Decades ago, I found this book in a secondhand store. It was old even then. I considered a line: 'Nobody goes to St. Helena.' Well, the author did. Why not me? But the idea was filed on my chaotic mental shelf.
Although St. Helena is known - if known at all - as Napoleon’s island of exile, I’ve never been particularly interested in the deposed emperor.
It was more the thought of a place so completely isolated from the man’s onetime European conquests that intrigued me. Occasionally, I would dig out my yellowing Handy Atlas of the British Empire (published in 1905), turn to pages 4 and 5, and wonder about St. Helena, halfway between Africa and South America.
Since St. Helena’s discovery in 1502, the only access has been by water. In 2012, it is still a considerable voyage on the one boat to regularly call at the island. It is a volcanic summit with worrisome cliffs, a postage stamp desert and sprinkled with such curious names: ‘Gates of Chaos,' ‘Cuckold’s Point’ and ‘Two Gun Saddle.’
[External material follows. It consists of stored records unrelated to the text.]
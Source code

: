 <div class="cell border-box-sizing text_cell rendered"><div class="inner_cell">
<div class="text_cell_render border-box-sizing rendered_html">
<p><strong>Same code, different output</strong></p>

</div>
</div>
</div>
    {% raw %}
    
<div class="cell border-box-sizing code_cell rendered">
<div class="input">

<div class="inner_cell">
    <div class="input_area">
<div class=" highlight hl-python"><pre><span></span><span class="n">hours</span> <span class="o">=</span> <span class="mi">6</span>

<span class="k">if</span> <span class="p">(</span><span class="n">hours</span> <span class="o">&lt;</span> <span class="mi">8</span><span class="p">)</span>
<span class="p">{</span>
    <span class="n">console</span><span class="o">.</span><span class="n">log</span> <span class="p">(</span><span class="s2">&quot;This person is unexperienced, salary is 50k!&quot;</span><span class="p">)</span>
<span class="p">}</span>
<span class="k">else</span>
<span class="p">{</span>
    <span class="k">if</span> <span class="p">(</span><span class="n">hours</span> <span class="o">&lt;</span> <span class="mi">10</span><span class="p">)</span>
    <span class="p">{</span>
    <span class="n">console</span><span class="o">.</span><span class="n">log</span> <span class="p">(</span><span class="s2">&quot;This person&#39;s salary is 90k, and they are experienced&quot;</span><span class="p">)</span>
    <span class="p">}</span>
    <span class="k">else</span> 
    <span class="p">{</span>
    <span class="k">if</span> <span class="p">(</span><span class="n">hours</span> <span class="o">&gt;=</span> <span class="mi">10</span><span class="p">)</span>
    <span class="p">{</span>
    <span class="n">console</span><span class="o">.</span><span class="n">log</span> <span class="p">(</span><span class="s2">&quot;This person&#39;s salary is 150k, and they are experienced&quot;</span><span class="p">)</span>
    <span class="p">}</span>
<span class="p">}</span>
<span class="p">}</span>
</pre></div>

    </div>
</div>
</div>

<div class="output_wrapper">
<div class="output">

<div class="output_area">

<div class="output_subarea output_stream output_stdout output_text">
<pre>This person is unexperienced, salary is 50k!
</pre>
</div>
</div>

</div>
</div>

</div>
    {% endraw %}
Then, last May, I heard about an airport, an airport scheduled to open in 2016. An airport will change everything. It won’t be a passage of nearly a week to be dropped off on the island. Visitors will no longer be a trickle. One estimate projects thirty-thousand arrivals a year. Just another name on a crowded airport departures board.
I searched for the old book. I had to go now, to be among the last to travel in the time-honoured way, to have the island and people of St. Helena to myself.